# Viewpoint House - Surrey - June 2017



## Gromr (Jun 19, 2017)

Cheers to Brewtal for the tip off about this one. Not often you see a house this clean.

*History*

This small 3 bedroom house is set back from the road down a sleepy Surrey road. Driving past you would never see it hidden behind the hedge row.

It seems it's not been abandoned for very long, probably no longer than a few years. Google Streetview shows it as derelict in 2014, but 2008 it looks lived in. The piles of letters that have built up behind the letter box look only a few months old, so I suspect the owner pops in occasionally to collect the post.


*The Explore*

Checked out this house after a tip off from Brewtal and it turned out to be a decent little explore. Set in a very quiet street I had to be careful with the crunchy leaves underfoot not to make myself too obvious the neighbours that were just the otherside of a hedge. 

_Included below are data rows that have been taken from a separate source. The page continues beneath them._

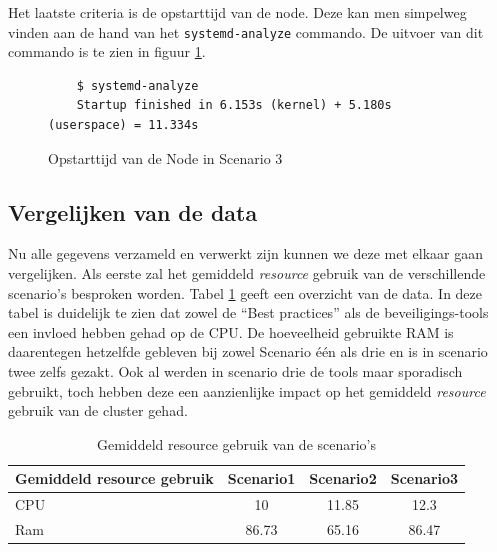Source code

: Het laatste criteria is de opstarttijd van de node. Deze kan men simpelweg vinden aan de hand van het \verb|systemd-analyze| commando. De uitvoer van dit commando is te zien in figuur \ref{SC3_StartTime}.

\begin{figure}[h]
	\centering
	\begin{verbatim} 
	$ systemd-analyze
	Startup finished in 6.153s (kernel) + 5.180s (userspace) = 11.334s
	\end{verbatim}
	\caption{Opstarttijd van de Node in Scenario 3}
	\label{SC3_StartTime}
\end{figure}

\clearpage
\subsection{Vergelijken van de data}
Nu alle gegevens verzameld en verwerkt zijn kunnen we deze met elkaar gaan vergelijken. Als eerste zal het gemiddeld \textit{resource} gebruik van de verschillende scenario's besproken worden. Tabel \ref{tab:AVGResource} geeft een overzicht van de data. In deze tabel is duidelijk te zien dat zowel de ``Best practices'' als de beveiligings-tools een invloed hebben gehad op de CPU. De hoeveelheid gebruikte RAM is daarentegen hetzelfde gebleven bij zowel Scenario één als drie en is in scenario twee zelfs gezakt. Ook al werden in scenario drie de tools maar sporadisch gebruikt, toch hebben deze een aanzienlijke impact op het gemiddeld \textit{resource} gebruik van de cluster gehad. 
\begin{table}[h]
	\centering
	\begin{tabular}{lccc}
		Gemiddeld resource gebruik & Scenario1 & Scenario2 & Scenario3 \\ \hline
		CPU                        & 10        & 11.85        & 12.3      \\ \hline
		Ram                        & 86.73     & 65.16        & 86.47    
	\end{tabular}
	\caption{Gemiddeld resource gebruik van de scenario's}
	\label{tab:AVGResource}
\end{table}

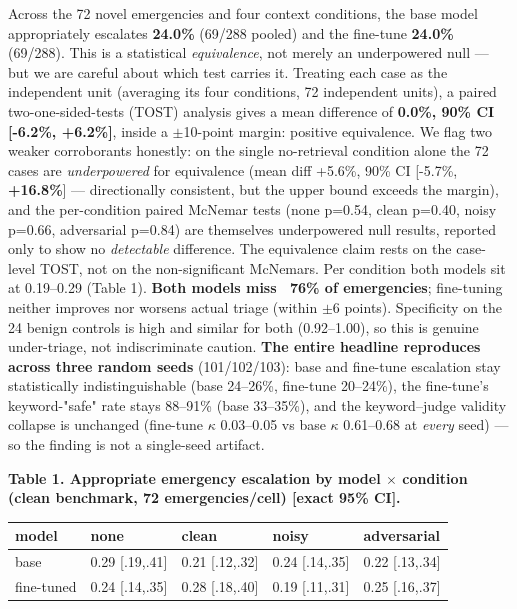 \documentclass[11pt]{article}
\begin{document}
Across the 72 novel emergencies and four context conditions, the base model appropriately escalates \textbf{24.0\%} (69/288 pooled) and the fine-tune \textbf{24.0\%} (69/288). This is a statistical \textit{equivalence}, not merely an underpowered null --- but we are careful about which test carries it. Treating each case as the independent unit (averaging its four conditions, 72 independent units), a paired two-one-sided-tests (TOST) analysis gives a mean difference of \textbf{0.0\%, 90\% CI [-6.2\%, +6.2\%]}, inside a \(\pm\)10-point margin: positive equivalence. We flag two weaker corroborants honestly: on the single no-retrieval condition alone the 72 cases are \textit{underpowered} for equivalence (mean diff +5.6\%, 90\% CI [-5.7\%, \textbf{+16.8\%}] --- directionally consistent, but the upper bound exceeds the margin), and the per-condition paired McNemar tests (none p=0.54, clean p=0.40, noisy p=0.66, adversarial p=0.84) are themselves underpowered null results, reported only to show no \textit{detectable} difference. The equivalence claim rests on the case-level TOST, not on the non-significant McNemars. Per condition both models sit at 0.19--0.29 (Table 1). \textbf{Both models miss ~76\% of emergencies}; fine-tuning neither improves nor worsens actual triage (within \(\pm\)6 points). Specificity on the 24 benign controls is high and similar for both (0.92--1.00), so this is genuine under-triage, not indiscriminate caution. \textbf{The entire headline reproduces across three random seeds} (101/102/103): base and fine-tune escalation stay statistically indistinguishable (base 24--26\%, fine-tune 20--24\%), the fine-tune's keyword-"safe" rate stays 88--91\% (base 33--35\%), and the keyword--judge validity collapse is unchanged (fine-tune \(\kappa\) 0.03--0.05 vs base \(\kappa\) 0.61--0.68 at \textit{every} seed) --- so the finding is not a single-seed artifact.


\textbf{Table 1. Appropriate emergency escalation by model \(\times\) condition (clean benchmark, 72 emergencies/cell) [exact 95\% CI].}


\begin{table}[t]\centering\small
\begin{tabular}{lllll}
\toprule
model & none & clean & noisy & adversarial \\ \midrule
base & 0.29 [.19,.41] & 0.21 [.12,.32] & 0.24 [.14,.35] & 0.22 [.13,.34] \\
fine-tuned & 0.24 [.14,.35] & 0.28 [.18,.40] & 0.19 [.11,.31] & 0.25 [.16,.37] \\
\bottomrule
\end{tabular}
\end{table}
\end{document}
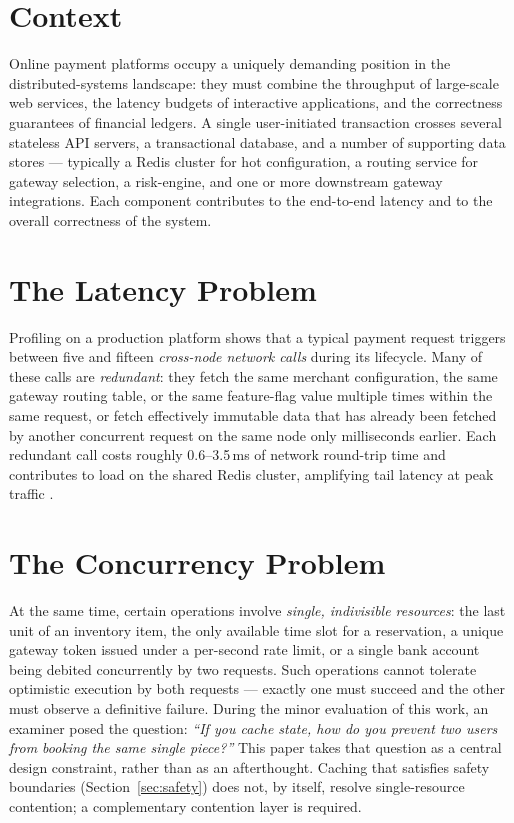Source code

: \section{Context}
Online payment platforms occupy a uniquely demanding position in the distributed-systems landscape: they must combine the throughput of large-scale web services, the latency budgets of interactive applications, and the correctness guarantees of financial ledgers. A single user-initiated transaction crosses several stateless API servers, a transactional database, and a number of supporting data stores --- typically a Redis cluster for hot configuration, a routing service for gateway selection, a risk-engine, and one or more downstream gateway integrations. Each component contributes to the end-to-end latency and to the overall correctness of the system.

\section{The Latency Problem}
Profiling on a production platform shows that a typical payment request triggers between five and fifteen \emph{cross-node network calls} during its lifecycle. Many of these calls are \emph{redundant}: they fetch the same merchant configuration, the same gateway routing table, or the same feature-flag value multiple times within the same request, or fetch effectively immutable data that has already been fetched by another concurrent request on the same node only milliseconds earlier. Each redundant call costs roughly 0.6--3.5\,ms of network round-trip time and contributes to load on the shared Redis cluster, amplifying tail latency at peak traffic \cite{kumar2024caching, qin2024tailcache}.

\section{The Concurrency Problem}
At the same time, certain operations involve \emph{single, indivisible resources}: the last unit of an inventory item, the only available time slot for a reservation, a unique gateway token issued under a per-second rate limit, or a single bank account being debited concurrently by two requests. Such operations cannot tolerate optimistic execution by both requests --- exactly one must succeed and the other must observe a definitive failure. During the minor evaluation of this work, an examiner posed the question: \emph{``If you cache state, how do you prevent two users from booking the same single piece?''} This paper takes that question as a central design constraint, rather than as an afterthought. Caching that satisfies safety boundaries (Section~\ref{sec:safety}) does not, by itself, resolve single-resource contention; a complementary contention layer is required.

There isn't too much left inside, although it has a few nice features. To be completely honest it was just a nice sweet little house. I'd quite happily live here if I had the money to buy it and give it some TLC.
Being the area it is in, I'd imagine it would fetch a good sum if it was sold off.


*Photos*









































































Power is still coming into the house.


----------



## smiler (Jun 19, 2017)

Beats me Grom, looks good to go, I enjoyed it, Thanks


----------



## Rubex (Jun 19, 2017)

Very nice Gromr  great set!


----------



## BritishAtHeart (Jun 19, 2017)

This is a very cute little house. I would have to agree, it needs some work but I would also happily live here if given the chance. It looks as if they may be getting ready to do some work as well, with the way the living room floor is. If it were me, I would lay down a laminate or real hardwood.


----------



## Sam Haltin (Jun 19, 2017)

That's a very nice house. I like the large Victorian bath and sink, and the shaving mirror is still there. The power is still available. Could do with a renovate with real wood flooring (Oak) and wood finished kitchen cabinets. That could be my retirement home.


----------



## BikinGlynn (Jun 20, 2017)

What a lovely place, I want it!


----------



## Dirus_Strictus (Jun 20, 2017)

Hugh Jorgan said:


> I like the large Victorian bath and sink, and the shaving mirror is still there. Could do with a renovate with real wood flooring (Oak) and wood finished kitchen cabinets.



A typical Surrey country cottage probably built in the early 1900's, but the style did carry over until the early 1920's. (I lived in a very similar Surrey cottage in the late 60's and that had been built in 1921.) It has obviously had a typically naff late 50's early 60's update and is undergoing a somewhat similar, out of character makeover now. These places have no DPC and the downstairs floors are tiles laid directly on the earth of the foundations, as in kitchen - no laminate or real wood floors unless DPC and concrete under floor put in place. The bath and lavatory cistern are obviously original, but the basin and tap and lavatory pan are modern items available at any builder's merchants.

Renovating places like this can become a nightmare to do on a tight budget and if the traces of black mold are anything to go by, I suspect hidden snags have taken a big bite out of the budget. Most of the half finished renovations one sees are due to cash flow problems.

Very nice set of images.


----------



## Togitha (Jun 20, 2017)

Yeah as above looks like a well intentioned reno gone a bit slow


----------



## Mikeymutt (Jun 20, 2017)

Very nice.it is very clean.


----------



## jsp77 (Jun 20, 2017)

I enjoyed that Gromr, looks very nice


----------



## prettyvacant71 (Jun 30, 2017)

Lovely little cottage, I guess with the location its in maybe it will stand a chance and not get pulled down and twenty new flats pop up overnight.

Intriguing old cistern on that toilet...funny what you can see with a fisheye lol


----------